Jan looked into my eyes with a surprised look and asked, “You went to church regularly?”

I nodded my head. “When I met you at your party, I was planning to leave so I could make it back in time for church. Once I kissed your sweet lips, I gave up on that plan.”

You always said my kisses were powerful,” Jan giggled. “I just never knew they were that strong.”

Being an incurable romantic, I reached over and kissed her sweet lips.

“I presumed you were going to services regularly when we met.”

“No, I have not been in years and years.”

“Oh? Why is your family holding up the wedding for the lack of a rabbi?

Jan put on her shoes so we could go out for dinner.

It would be humorous if it was not so absurd.

A NY Rabbi

I found this classified ad in the Village Voice,” Jan said.

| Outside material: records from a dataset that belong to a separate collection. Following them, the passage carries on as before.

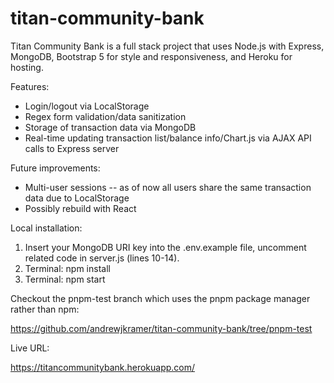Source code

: # titan-community-bank
Titan Community Bank is a full stack project that uses Node.js with Express, MongoDB, Bootstrap 5 for style and responsiveness, and Heroku for hosting.

Features:

- Login/logout via LocalStorage
- Regex form validation/data sanitization
- Storage of transaction data via MongoDB
- Real-time updating transaction list/balance info/Chart.js via AJAX API calls to Express server

Future improvements:

- Multi-user sessions -- as of now all users share the same transaction data due to LocalStorage
- Possibly rebuild with React

Local installation:

1. Insert your MongoDB URI key into the .env.example file, uncomment related code in server.js (lines 10-14).
2. Terminal: npm install
3. Terminal: npm start

Checkout the pnpm-test branch which uses the pnpm package manager rather than npm:

https://github.com/andrewjkramer/titan-community-bank/tree/pnpm-test

Live URL:

https://titancommunitybank.herokuapp.com/
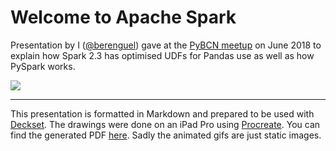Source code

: # Welcome to Apache Spark

Presentation by I ([@berenguel](https://twitter.com/berenguel)) gave at the [PyBCN meetup](https://www.meetup.com/python-185/) on June 2018 to explain
how Spark 2.3 has optimised UDFs for Pandas use as well as how PySpark works.

![](https://github.com/rberenguel/pyspark-arrow-pandas/raw/master/Images/Presenting.jpg)

---

This presentation is formatted in Markdown and prepared to be used with
[Deckset](https://www.decksetapp.com/). The drawings were done on an iPad Pro using [Procreate](https://procreate.art). You can find the generated PDF
[here](https://github.com/rberenguel/pyspark-arrow-pandas/raw/master/pyspark.pdf).
Sadly the animated gifs are just static images.


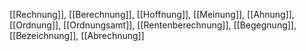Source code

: [[Rechnung]], [[Berechnung]], [[Hoffnung]], [[Meinung]], [[Ahnung]], [[Ordnung]], [[Ordnungsamt]], [[Rentenberechnung]], [[Begegnung]], [[Bezeichnung]], [[Abrechnung]]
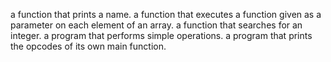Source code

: a function that prints a name.
a function that executes a function given as a parameter on each element of an array.
a function that searches for an integer.
a program that performs simple operations.
a program that prints the opcodes of its own main function.
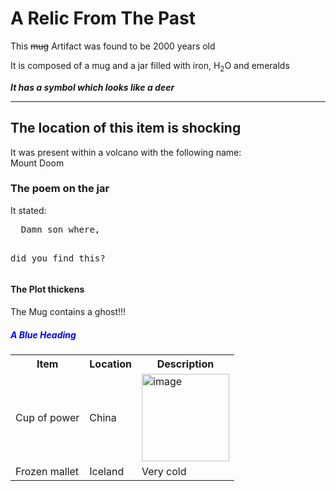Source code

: <html>
<CSS>
<head>
    <link rel="stylesheet" href="styles.css">
<title>Archeaological Artifacts</title>
</head>
<body style="backgroundcolor:powderblue;">

<h1>A Relic From The Past</h1>
<p>This <del>mug</del> Artifact was found to be 2000 years old</p>
<p>It is composed of a mug and a jar filled with iron, H<sub>2</sub>O and emeralds</p>
<p><b><i>It has a symbol which looks like a deer</i></b></p>
<hr>
<h2>The location of this item is shocking</h2>
<p>It was present within a volcano with the following name:<br>Mount Doom</p>
<h3>The poem on the jar</h3>
<p>It stated:</p>
<pre>
  Damn son where,
  
 did you find this?
</pre>
<h4 style="backgroundcolor:tomato;">The Plot thickens</h4>
<p style="backgroundcolor:tomato;">The Mug contains a ghost!!!</p>
<h5 style="color:blue;">A Blue Heading</h5>
<table>
    <tr>
        <th>Item</th>
        <th>Location</th>
        <th>Description</th>
    </tr>
    <tr>
        <td>Cup of power</td>
        <td>China</td>
        <td><img width="140" alt="image" src="https://github.com/SikanderKhalil/SikanderKhalil.github.io/assets/140323023/d9c3b585-a8c7-43bd-a747-3e50b1a31a1f"></td>
    </tr>
    <tr>
        <td>Frozen mallet</td>
        <td>Iceland</td>
        <td>Very cold</td>
    </tr>
</table>
</body>
</CSS>
</html>
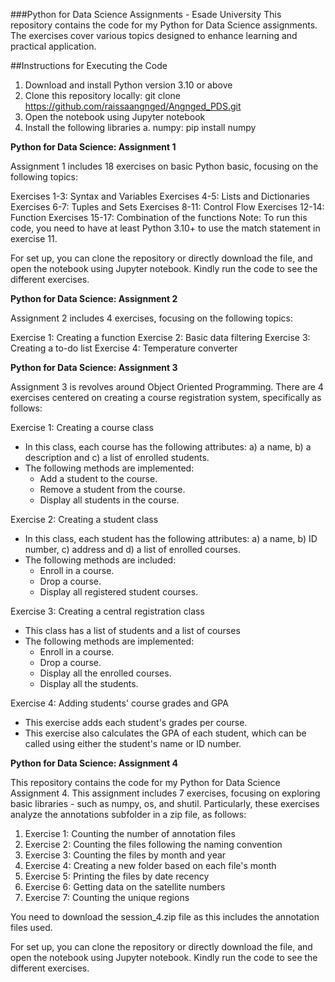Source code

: ###Python for Data Science Assignments - Esade University
This repository contains the code for my Python for Data Science assignments. The exercises cover various topics designed to enhance learning and practical application.

##Instructions for Executing the Code
1. Download and install Python version 3.10 or above
2. Clone this repository locally: git clone https://github.com/raissaangnged/Angnged_PDS.git
3. Open the notebook using Jupyter notebook
4. Install the following libraries
   a. numpy: pip install numpy

**Python for Data Science: Assignment 1**

Assignment 1 includes 18 exercises on basic Python basic, focusing on the following topics:

Exercises 1-3: Syntax and Variables
Exercises 4-5: Lists and Dictionaries
Exercises 6-7: Tuples and Sets
Exercises 8-11: Control Flow
Exercises 12-14: Function
Exercises 15-17: Combination of the functions
Note: To run this code, you need to have at least Python 3.10+ to use the match statement in exercise 11.

For set up, you can clone the repository or directly download the file, and open the notebook using Jupyter notebook. Kindly run the code to see the different exercises.

**Python for Data Science: Assignment 2**

Assignment 2 includes 4 exercises, focusing on the following topics:

Exercise 1: Creating a function
Exercise 2: Basic data filtering
Exercise 3: Creating a to-do list
Exercise 4: Temperature converter

**Python for Data Science: Assignment 3**

Assignment 3 is revolves around Object Oriented Programming. There are 4 exercises centered on creating a course registration system, specifically as follows:

Exercise 1: Creating a course class
* In this class, each course has the following attributes: a) a name, b) a description and c) a list of enrolled students.
* The following methods are implemented:
   * Add a student to the course.
   * Remove a student from the course.
   * Display all students in the course.
 
Exercise 2: Creating a student class
* In this class, each student has the following attributes: a) a name, b) ID number, c) address and d) a list of enrolled courses.
* The following methods are included:
  * Enroll in a course.
  * Drop a course.
  * Display all registered student courses.
 
Exercise 3: Creating a central registration class
* This class has a list of students and a list of courses
* The following methods are implemented:
  * Enroll in a course.
  * Drop a course.
  * Display all the enrolled courses.
  * Display all the students.
    
Exercise 4: Adding students' course grades and GPA
* This exercise adds each student's grades per course.
* This exercise also calculates the GPA of each student, which can be called using either the student's name or ID number.

**Python for Data Science: Assignment 4**

This repository contains the code for my Python for Data Science Assignment 4. This assignment includes 7 exercises, focusing on exploring basic libraries - such as numpy, os, and shutil. Particularly, these exercises analyze the annotations subfolder in a zip file, as follows:
1. Exercise 1: Counting the number of annotation files
2. Exercise 2: Counting the files following the naming convention 
3. Exercise 3: Counting the files by month and year
4. Exercise 4: Creating a new folder based on each file's month
5. Exercise 5: Printing the files by date recency
6. Exercise 6: Getting data on the satellite numbers
7. Exercise 7: Counting the unique regions

You need to download the session_4.zip file as this includes the annotation files used. 

For set up, you can clone the repository or directly download the file, and open the notebook using Jupyter notebook. Kindly run the code to see the different exercises. 
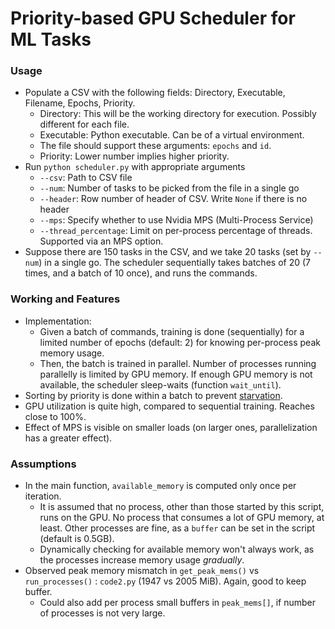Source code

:# Priority-based GPU Scheduler for ML Tasks

### Usage
- Populate a CSV with the following fields: Directory, Executable, Filename, Epochs, Priority.
    - Directory: This will be the working directory for execution. Possibly different for each file.
    - Executable: Python executable. Can be of a virtual environment.
    - The file should support these arguments: `epochs` and `id`.
    - Priority: Lower number implies higher priority.
- Run `python scheduler.py` with appropriate arguments
    - `--csv`: Path to CSV file
    - `--num`: Number of tasks to be picked from the file in a single go
    - `--header`: Row number of header of CSV. Write `None` if there is no header
    - `--mps`: Specify whether to use Nvidia MPS (Multi-Process Service)
    - `--thread_percentage`: Limit on per-process percentage of threads. Supported via an MPS option.
- Suppose there are 150 tasks in the CSV, and we take 20 tasks (set by `--num`) in a single go. The scheduler sequentially takes batches of 20 (7 times, and a batch of 10 once), and runs the commands.

### Working and Features
- Implementation:
    - Given a batch of commands, training is done (sequentially) for a limited number of epochs (default: 2) for knowing per-process peak memory usage.
    - Then, the batch is trained in parallel. Number of processes running parallelly is limited by GPU memory. If enough GPU memory is not available, the scheduler sleep-waits (function `wait_until`).
- Sorting by priority is done within a batch to prevent [starvation](https://en.wikipedia.org/wiki/Starvation_(computer_science)).
- GPU utilization is quite high, compared to sequential training. Reaches close to 100%.
- Effect of MPS is visible on smaller loads (on larger ones, parallelization has a greater effect).

### Assumptions
- In the main function, `available_memory` is computed only once per iteration.
    - It is assumed that no process, other than those started by this script, runs on the GPU. No process that consumes a lot of GPU memory, at least. Other processes are fine, as a `buffer` can be set in the script (default is 0.5GB).
    - Dynamically checking for available memory won't always work, as the processes increase memory usage *gradually*.
- Observed peak memory mismatch in `get_peak_mems()` vs `run_processes()` : `code2.py` (1947 vs 2005 MiB). Again, good to keep buffer.
    - Could also add per process small buffers in `peak_mems[]`, if number of processes is not very large.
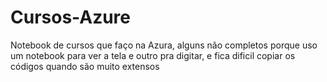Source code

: # Cursos-Azure
Notebook de cursos que faço na Azura, alguns não completos porque uso um notebook para ver a tela e outro pra digitar, e fica dificil copiar os códigos quando são muito extensos
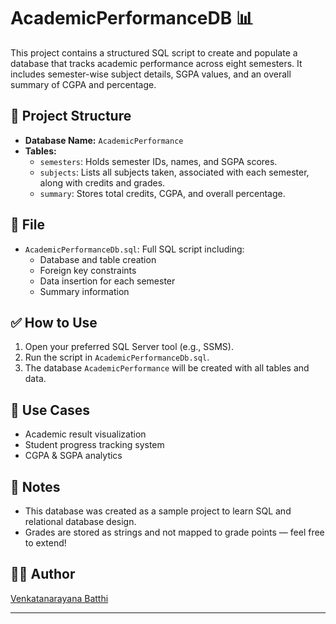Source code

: # AcademicPerformanceDB 📊

This project contains a structured SQL script to create and populate a database that tracks academic performance across eight semesters. It includes semester-wise subject details, SGPA values, and an overall summary of CGPA and percentage.

## 📂 Project Structure

- **Database Name:** `AcademicPerformance`
- **Tables:**
  - `semesters`: Holds semester IDs, names, and SGPA scores.
  - `subjects`: Lists all subjects taken, associated with each semester, along with credits and grades.
  - `summary`: Stores total credits, CGPA, and overall percentage.

## 📄 File

- `AcademicPerformanceDb.sql`: Full SQL script including:
  - Database and table creation
  - Foreign key constraints
  - Data insertion for each semester
  - Summary information

## ✅ How to Use

1. Open your preferred SQL Server tool (e.g., SSMS).
2. Run the script in `AcademicPerformanceDb.sql`.
3. The database `AcademicPerformance` will be created with all tables and data.

## 🚀 Use Cases

- Academic result visualization
- Student progress tracking system
- CGPA & SGPA analytics

## 📌 Notes

- This database was created as a sample project to learn SQL and relational database design.
- Grades are stored as strings and not mapped to grade points — feel free to extend!

## 🧑‍💻 Author

[Venkatanarayana Batthi](https://github.com/Venkatanarayana-batthi)

---
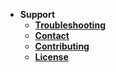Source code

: <!-- markdownlint-disable-next-line first-line-heading -->

- **Support**
    - [**Troubleshooting**](https://github.com/DoHaiSon/BTAD/issues)
    - [**Contact**](contact.md)
    - [**Contributing**](https://github.com/DoHaiSon/BTAD/pulls)
    - [**License**](https://github.com/avitech-vnu/BTAD/blob/master/LICENSE)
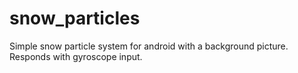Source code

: # snow_particles
Simple snow particle system for android with a background picture. 
Responds with gyroscope input. 
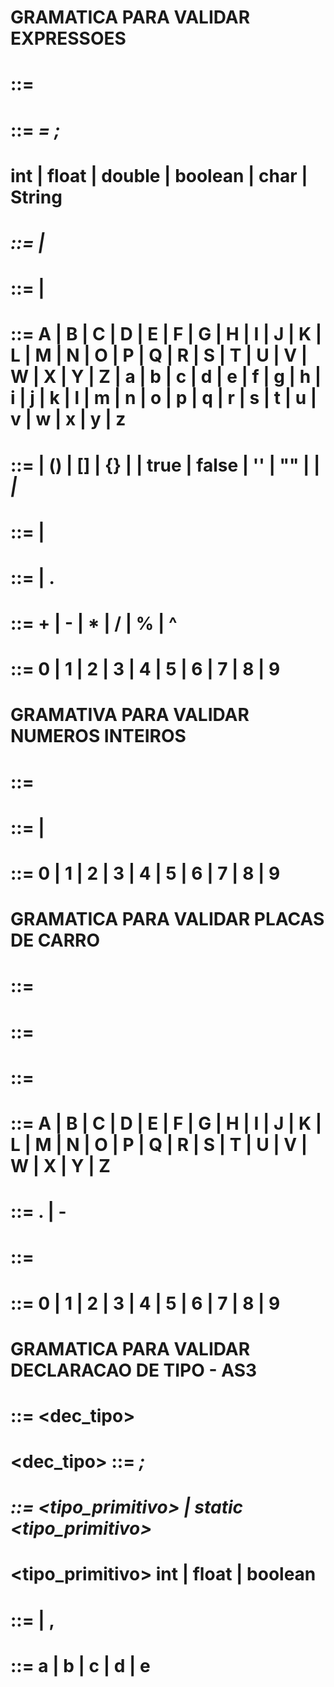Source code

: # GRAMATICA PARA VALIDAR EXPRESSOES
# <assign> ::= <declaracao>
# <declaracao> ::= <tipo> <var> = <expr>;
# <tipo> int | float | double | boolean | char | String
# <var> ::= <letras> | <letras><numero>
# <letras> ::= <letra> | <letra><letras>
# <letra> ::= A | B | C | D | E | F | G | H | I | J | K | L | M | N | O | P | Q | R | S | T | U | V | W | X | Y | Z | a | b | c | d | e | f | g | h | i | j | k | l | m | n | o | p | q | r | s | t | u | v | w | x | y | z
# <expr> ::= <expr> <operador> <expr> | (<expr>) | [<expr>] | {<expr>} | <numero> | true | false | '<letra>' | "<letras>" | <ponto-flutuante> | <var> | <var> <operador> <expr>
# <numero> ::= <digito><numero> | <digito> 
# <ponto-flutuante> ::= <numero> | <numero>.<numero>
# <operador> ::= + | - | * | / | % | ^
# <digito> ::= 0 | 1 | 2 | 3 | 4 | 5 | 6 | 7 | 8 | 9

# GRAMATIVA PARA VALIDAR NUMEROS INTEIROS
# <assign> ::= <numero>
# <numero> ::= <digito><numero> | <digito>
# <digito> ::= 0 | 1 | 2 | 3 | 4 | 5 | 6 | 7 | 8 | 9

# GRAMATICA PARA VALIDAR PLACAS DE CARRO
# <assign> ::= <placa>
# <placa> ::= <letras><separador><numeros>
# <letras> ::= <letra><letra><letra>
# <letra> ::= A | B | C | D | E | F | G | H | I | J | K | L | M | N | O | P | Q | R | S | T | U | V | W | X | Y | Z
# <separador> ::= . | -
# <numeros> ::= <numero><numero><numero><numero>
# <numero> ::= 0 | 1 | 2 | 3 | 4 | 5 | 6 | 7 | 8 | 9

# GRAMATICA PARA VALIDAR DECLARACAO DE TIPO - AS3
# <assign> ::= <dec_tipo>
# <dec_tipo> ::= <var>;
# <var> ::= <tipo_primitivo> <id> | static <tipo_primitivo> <id>
# <tipo_primitivo> int | float | boolean
# <id> ::= <digito> | <digito>, <id>
# <digito> ::= a | b | c | d | e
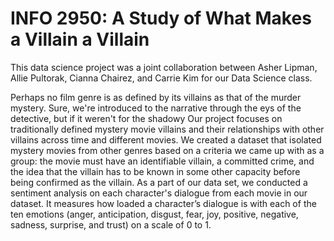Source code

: # INFO 2950: A Study of What Makes a Villain a Villain

This data science project was a joint collaboration between Asher Lipman, Allie Pultorak, Cianna Chairez, and Carrie Kim for our Data Science class. 

Perhaps no film genre is as defined by its villains as that of the murder mystery. Sure, we're introduced to the narrative through the eys of the detective, but if it weren't for the shadowy
Our project focuses on traditionally defined mystery movie villains and their relationships with other villains across time and different movies. We created a dataset that isolated mystery movies from other genres based on a criteria we came up with as a group: the movie must have an identifiable villain, a committed crime, and the idea that the villain has to be known in some other capacity before being confirmed as the villain. As a part of our data set, we conducted a sentiment analysis on each character's dialogue from each movie in our dataset. It measures how loaded a character’s dialogue is with each of the ten emotions (anger, anticipation, disgust, fear, joy, positive, negative, sadness, surprise, and trust) on a scale of 0 to 1. 
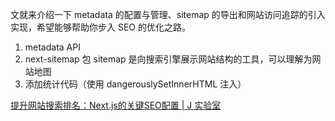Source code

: 文就来介绍一下 metadata 的配置与管理、sitemap 的导出和网站访问追踪的引入实现，希望能够帮助你步入 SEO 的优化之路。

1. metadata API
2. next-sitemap 包 sitemap 是向搜索引擎展示网站结构的工具，可以理解为网站地图
3. 添加统计代码（使用 dangerouslySetInnerHTML 注入）

[提升网站搜索排名：Next.js的关键SEO配置 | J 实验室](https://weijunext.com/article/979b9033-188c-4d88-bfff-6cf74d28420d)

Need a Rabbi for an Interfaith Marriage?” She handed the paper to me. I am going to call and see if we can meet with him before Sunday; that way, if they suggest postponing the wedding, we will have a solution in our pocket!

I smiled at her and was optimistic we would marry this year for the first time in months. 

“Let’s call now,” I said. An interfaith service would be nice if we could get your parents to agree.

Jan dialed the phone but said, “I have thought about that since you told me about going to services at St. John’s. My parents would be upset, but I want our wedding to reflect that we are two people joining together.

Can I speak with the Rabbi,” Jan asked?

She provided an overview of our plans for our wedding. 

“When can we meet with you?”

We agreed to meet the following afternoon. 

The Rabbi Says Yes!

Getting off of the elevator on the top floor, I stopped and kissed Jan. “I love you so much. If he says yes and can marry us in August, I will be the happiest man in NY City!” We had held hands on the train to the Upper West Side and tried not to get too excited. I could no longer hold back my excitement that we could be married in four months!

Jan knocked on the door. A woman in her thirties welcomed us and directed us to the Rabbi’s study. 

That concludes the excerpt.